### EXERCISE INSTRUCTIONS
What is needed is an exact transcription of the line with "- **Parallel processing**" and all the lines that follow it in the entries below; add nothing else.

Dataset entries
......

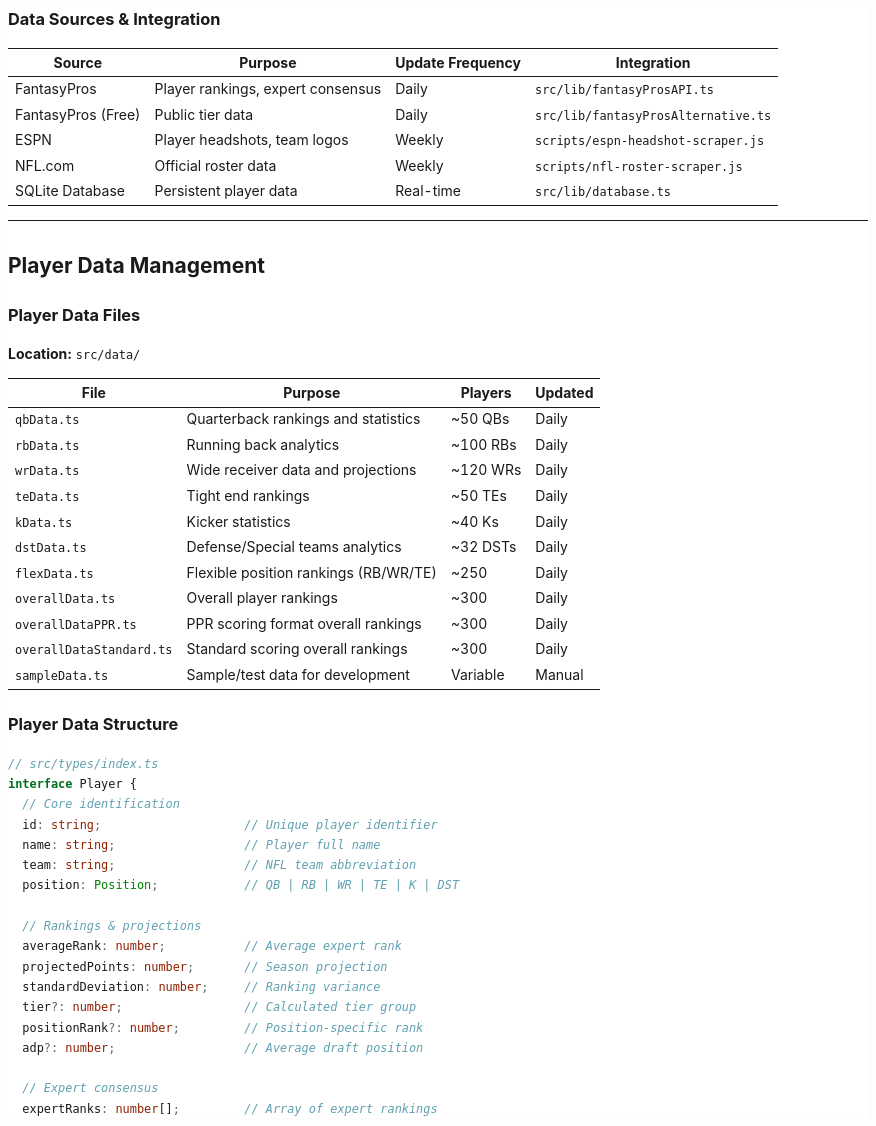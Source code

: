 ### Data Sources & Integration

| Source | Purpose | Update Frequency | Integration |
|--------|---------|-----------------|-------------|
| FantasyPros | Player rankings, expert consensus | Daily | `src/lib/fantasyProsAPI.ts` |
| FantasyPros (Free) | Public tier data | Daily | `src/lib/fantasyProsAlternative.ts` |
| ESPN | Player headshots, team logos | Weekly | `scripts/espn-headshot-scraper.js` |
| NFL.com | Official roster data | Weekly | `scripts/nfl-roster-scraper.js` |
| SQLite Database | Persistent player data | Real-time | `src/lib/database.ts` |

---

## Player Data Management

### Player Data Files

**Location:** `src/data/`

| File | Purpose | Players | Updated |
|------|---------|---------|---------|
| `qbData.ts` | Quarterback rankings and statistics | ~50 QBs | Daily |
| `rbData.ts` | Running back analytics | ~100 RBs | Daily |
| `wrData.ts` | Wide receiver data and projections | ~120 WRs | Daily |
| `teData.ts` | Tight end rankings | ~50 TEs | Daily |
| `kData.ts` | Kicker statistics | ~40 Ks | Daily |
| `dstData.ts` | Defense/Special teams analytics | ~32 DSTs | Daily |
| `flexData.ts` | Flexible position rankings (RB/WR/TE) | ~250 | Daily |
| `overallData.ts` | Overall player rankings | ~300 | Daily |
| `overallDataPPR.ts` | PPR scoring format overall rankings | ~300 | Daily |
| `overallDataStandard.ts` | Standard scoring overall rankings | ~300 | Daily |
| `sampleData.ts` | Sample/test data for development | Variable | Manual |

### Player Data Structure

```typescript
// src/types/index.ts
interface Player {
  // Core identification
  id: string;                    // Unique player identifier
  name: string;                  // Player full name
  team: string;                  // NFL team abbreviation
  position: Position;            // QB | RB | WR | TE | K | DST

  // Rankings & projections
  averageRank: number;           // Average expert rank
  projectedPoints: number;       // Season projection
  standardDeviation: number;     // Ranking variance
  tier?: number;                 // Calculated tier group
  positionRank?: number;         // Position-specific rank
  adp?: number;                  // Average draft position

  // Expert consensus
  expertRanks: number[];         // Array of expert rankings
```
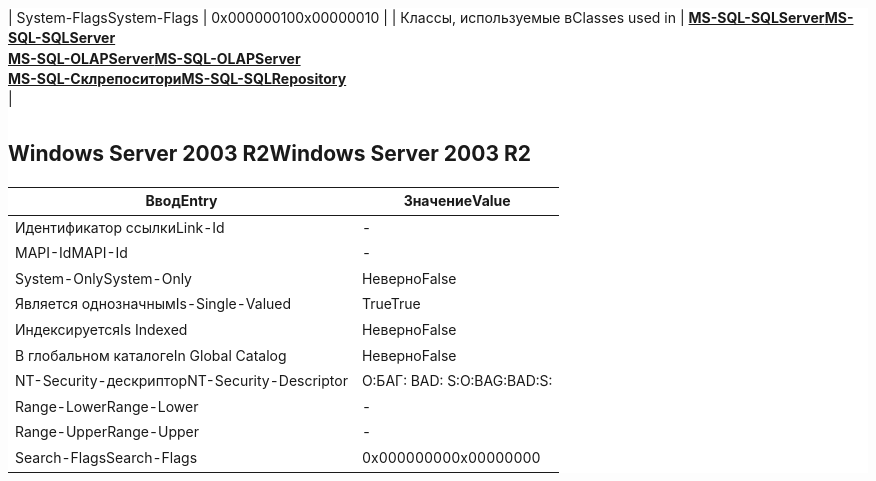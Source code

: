 | <span data-ttu-id="5b43e-175">System-Flags</span><span class="sxs-lookup"><span data-stu-id="5b43e-175">System-Flags</span></span>           | <span data-ttu-id="5b43e-176">0x00000010</span><span class="sxs-lookup"><span data-stu-id="5b43e-176">0x00000010</span></span>                                                                                                                                                                              |
| <span data-ttu-id="5b43e-177">Классы, используемые в</span><span class="sxs-lookup"><span data-stu-id="5b43e-177">Classes used in</span></span>        | [<span data-ttu-id="5b43e-178">**MS-SQL-SQLServer**</span><span class="sxs-lookup"><span data-stu-id="5b43e-178">**MS-SQL-SQLServer**</span></span>](c-ms-sql-sqlserver.md)<br/> [<span data-ttu-id="5b43e-179">**MS-SQL-OLAPServer**</span><span class="sxs-lookup"><span data-stu-id="5b43e-179">**MS-SQL-OLAPServer**</span></span>](c-ms-sql-olapserver.md)<br/> [<span data-ttu-id="5b43e-180">**MS-SQL-Склрепоситори**</span><span class="sxs-lookup"><span data-stu-id="5b43e-180">**MS-SQL-SQLRepository**</span></span>](c-ms-sql-sqlrepository.md)<br/> |



## <a name="windows-server-2003-r2"></a><span data-ttu-id="5b43e-181">Windows Server 2003 R2</span><span class="sxs-lookup"><span data-stu-id="5b43e-181">Windows Server 2003 R2</span></span>



| <span data-ttu-id="5b43e-182">Ввод</span><span class="sxs-lookup"><span data-stu-id="5b43e-182">Entry</span></span> | <span data-ttu-id="5b43e-183">Значение</span><span class="sxs-lookup"><span data-stu-id="5b43e-183">Value</span></span> |
|------------------------|-----------------------------------------------------------------------------------------------------------------------------------------------------------------------------------------|
| <span data-ttu-id="5b43e-184">Идентификатор ссылки</span><span class="sxs-lookup"><span data-stu-id="5b43e-184">Link-Id</span></span>                | \-                                                                                                                                                                                      |
| <span data-ttu-id="5b43e-185">MAPI-Id</span><span class="sxs-lookup"><span data-stu-id="5b43e-185">MAPI-Id</span></span>                | \-                                                                                                                                                                                      |
| <span data-ttu-id="5b43e-186">System-Only</span><span class="sxs-lookup"><span data-stu-id="5b43e-186">System-Only</span></span>            | <span data-ttu-id="5b43e-187">Неверно</span><span class="sxs-lookup"><span data-stu-id="5b43e-187">False</span></span>                                                                                                                                                                                   |
| <span data-ttu-id="5b43e-188">Является однозначным</span><span class="sxs-lookup"><span data-stu-id="5b43e-188">Is-Single-Valued</span></span>       | <span data-ttu-id="5b43e-189">True</span><span class="sxs-lookup"><span data-stu-id="5b43e-189">True</span></span>                                                                                                                                                                                    |
| <span data-ttu-id="5b43e-190">Индексируется</span><span class="sxs-lookup"><span data-stu-id="5b43e-190">Is Indexed</span></span>             | <span data-ttu-id="5b43e-191">Неверно</span><span class="sxs-lookup"><span data-stu-id="5b43e-191">False</span></span>                                                                                                                                                                                   |
| <span data-ttu-id="5b43e-192">В глобальном каталоге</span><span class="sxs-lookup"><span data-stu-id="5b43e-192">In Global Catalog</span></span>      | <span data-ttu-id="5b43e-193">Неверно</span><span class="sxs-lookup"><span data-stu-id="5b43e-193">False</span></span>                                                                                                                                                                                   |
| <span data-ttu-id="5b43e-194">NT-Security-дескриптор</span><span class="sxs-lookup"><span data-stu-id="5b43e-194">NT-Security-Descriptor</span></span> | <span data-ttu-id="5b43e-195">О:БАГ: BAD: S:</span><span class="sxs-lookup"><span data-stu-id="5b43e-195">O:BAG:BAD:S:</span></span>                                                                                                                                                                            |
| <span data-ttu-id="5b43e-196">Range-Lower</span><span class="sxs-lookup"><span data-stu-id="5b43e-196">Range-Lower</span></span>            | \-                                                                                                                                                                                      |
| <span data-ttu-id="5b43e-197">Range-Upper</span><span class="sxs-lookup"><span data-stu-id="5b43e-197">Range-Upper</span></span>            | \-                                                                                                                                                                                      |
| <span data-ttu-id="5b43e-198">Search-Flags</span><span class="sxs-lookup"><span data-stu-id="5b43e-198">Search-Flags</span></span>           | <span data-ttu-id="5b43e-199">0x00000000</span><span class="sxs-lookup"><span data-stu-id="5b43e-199">0x00000000</span></span>                                                                                                                                                                              |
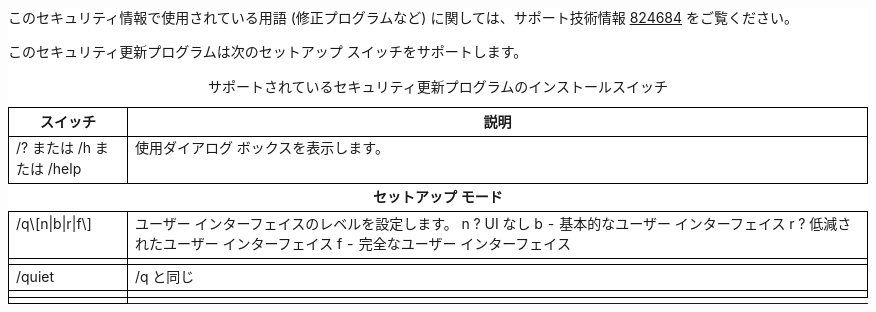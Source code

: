 このセキュリティ情報で使用されている用語 (修正プログラムなど) に関しては、サポート技術情報 [824684](http://support.microsoft.com/kb/824684) をご覧ください。

このセキュリティ更新プログラムは次のセットアップ スイッチをサポートします。

<table class="dataTable">
<caption>
サポートされているセキュリティ更新プログラムのインストールスイッチ
</caption>
<tr class="thead">
<th style="border:1px solid black;" >
スイッチ
</th>
<th style="border:1px solid black;" >
説明
</th>
</tr>
<tr>
<td style="border:1px solid black;">
/? または /h または /help
</td>
<td style="border:1px solid black;">
使用ダイアログ ボックスを表示します。
</td>
</tr>
<tr>
<th colspan="2">
セットアップ モード
</th>
</tr>
<tr class="alternateRow">
<td style="border:1px solid black;">
/q\[n|b|r|f\]
</td>
<td style="border:1px solid black;">
ユーザー インターフェイスのレベルを設定します。  
n ? UI なし  
b - 基本的なユーザー インターフェイス  
r ? 低減されたユーザー インターフェイス  
f - 完全なユーザー インターフェイス
</td>
</tr>
<tr>
<td style="border:1px solid black;">
</td>
<td style="border:1px solid black;">
</td>
</tr>
<tr class="alternateRow">
<td style="border:1px solid black;">
/quiet
</td>
<td style="border:1px solid black;">
/q と同じ
</td>
</tr>
<tr>
<td style="border:1px solid black;">
</td>
<td style="border:1px solid black;">
</td>
</tr>
<tr class="alternateRow">
<td style="border:1px solid black;">
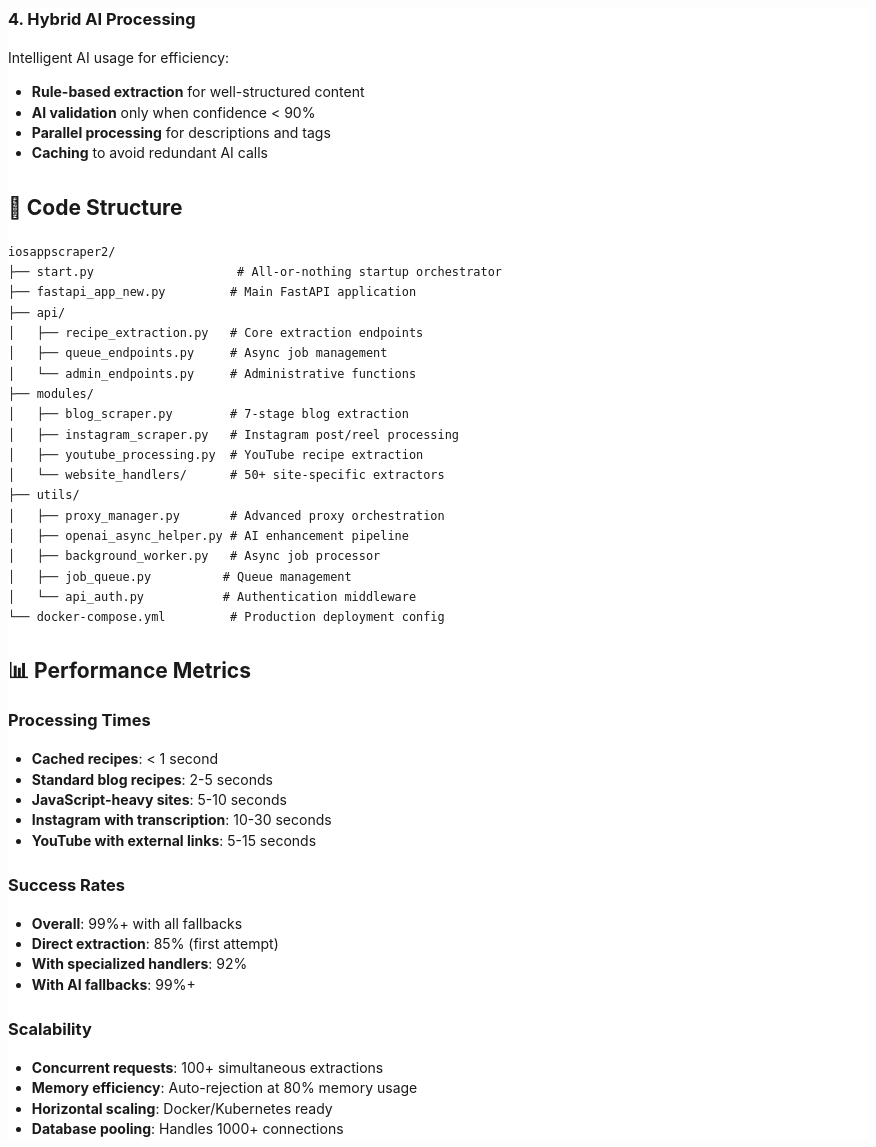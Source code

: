 ### 4. Hybrid AI Processing
Intelligent AI usage for efficiency:
- **Rule-based extraction** for well-structured content
- **AI validation** only when confidence < 90%
- **Parallel processing** for descriptions and tags
- **Caching** to avoid redundant AI calls

## 📁 Code Structure

```
iosappscraper2/
├── start.py                    # All-or-nothing startup orchestrator
├── fastapi_app_new.py         # Main FastAPI application
├── api/
│   ├── recipe_extraction.py   # Core extraction endpoints
│   ├── queue_endpoints.py     # Async job management
│   └── admin_endpoints.py     # Administrative functions
├── modules/
│   ├── blog_scraper.py        # 7-stage blog extraction
│   ├── instagram_scraper.py   # Instagram post/reel processing
│   ├── youtube_processing.py  # YouTube recipe extraction
│   └── website_handlers/      # 50+ site-specific extractors
├── utils/
│   ├── proxy_manager.py       # Advanced proxy orchestration
│   ├── openai_async_helper.py # AI enhancement pipeline
│   ├── background_worker.py   # Async job processor
│   ├── job_queue.py          # Queue management
│   └── api_auth.py           # Authentication middleware
└── docker-compose.yml         # Production deployment config
```

## 📊 Performance Metrics

### Processing Times
- **Cached recipes**: < 1 second
- **Standard blog recipes**: 2-5 seconds
- **JavaScript-heavy sites**: 5-10 seconds
- **Instagram with transcription**: 10-30 seconds
- **YouTube with external links**: 5-15 seconds

### Success Rates
- **Overall**: 99%+ with all fallbacks
- **Direct extraction**: 85% (first attempt)
- **With specialized handlers**: 92%
- **With AI fallbacks**: 99%+

### Scalability
- **Concurrent requests**: 100+ simultaneous extractions
- **Memory efficiency**: Auto-rejection at 80% memory usage
- **Horizontal scaling**: Docker/Kubernetes ready
- **Database pooling**: Handles 1000+ connections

......

### OUTPUT OF THE EXERCISE
- **Parallel processing** for descriptions and tags
- **Caching** to avoid redundant AI calls

## 📁 Code Structure

```
iosappscraper2/
├── start.py                    # All-or-nothing startup orchestrator
├── fastapi_app_new.py         # Main FastAPI application
├── api/
│   ├── recipe_extraction.py   # Core extraction endpoints
│   ├── queue_endpoints.py     # Async job management
│   └── admin_endpoints.py     # Administrative functions
├── modules/
│   ├── blog_scraper.py        # 7-stage blog extraction
│   ├── instagram_scraper.py   # Instagram post/reel processing
│   ├── youtube_processing.py  # YouTube recipe extraction
│   └── website_handlers/      # 50+ site-specific extractors
├── utils/
│   ├── proxy_manager.py       # Advanced proxy orchestration
│   ├── openai_async_helper.py # AI enhancement pipeline
│   ├── background_worker.py   # Async job processor
│   ├── job_queue.py          # Queue management
│   └── api_auth.py           # Authentication middleware
└── docker-compose.yml         # Production deployment config
```

## 📊 Performance Metrics

### Processing Times
- **Cached recipes**: < 1 second
- **Standard blog recipes**: 2-5 seconds
- **JavaScript-heavy sites**: 5-10 seconds
- **Instagram with transcription**: 10-30 seconds
- **YouTube with external links**: 5-15 seconds

### Success Rates
- **Overall**: 99%+ with all fallbacks
- **Direct extraction**: 85% (first attempt)
- **With specialized handlers**: 92%
- **With AI fallbacks**: 99%+

### Scalability
- **Concurrent requests**: 100+ simultaneous extractions
- **Memory efficiency**: Auto-rejection at 80% memory usage
- **Horizontal scaling**: Docker/Kubernetes ready
- **Database pooling**: Handles 1000+ connections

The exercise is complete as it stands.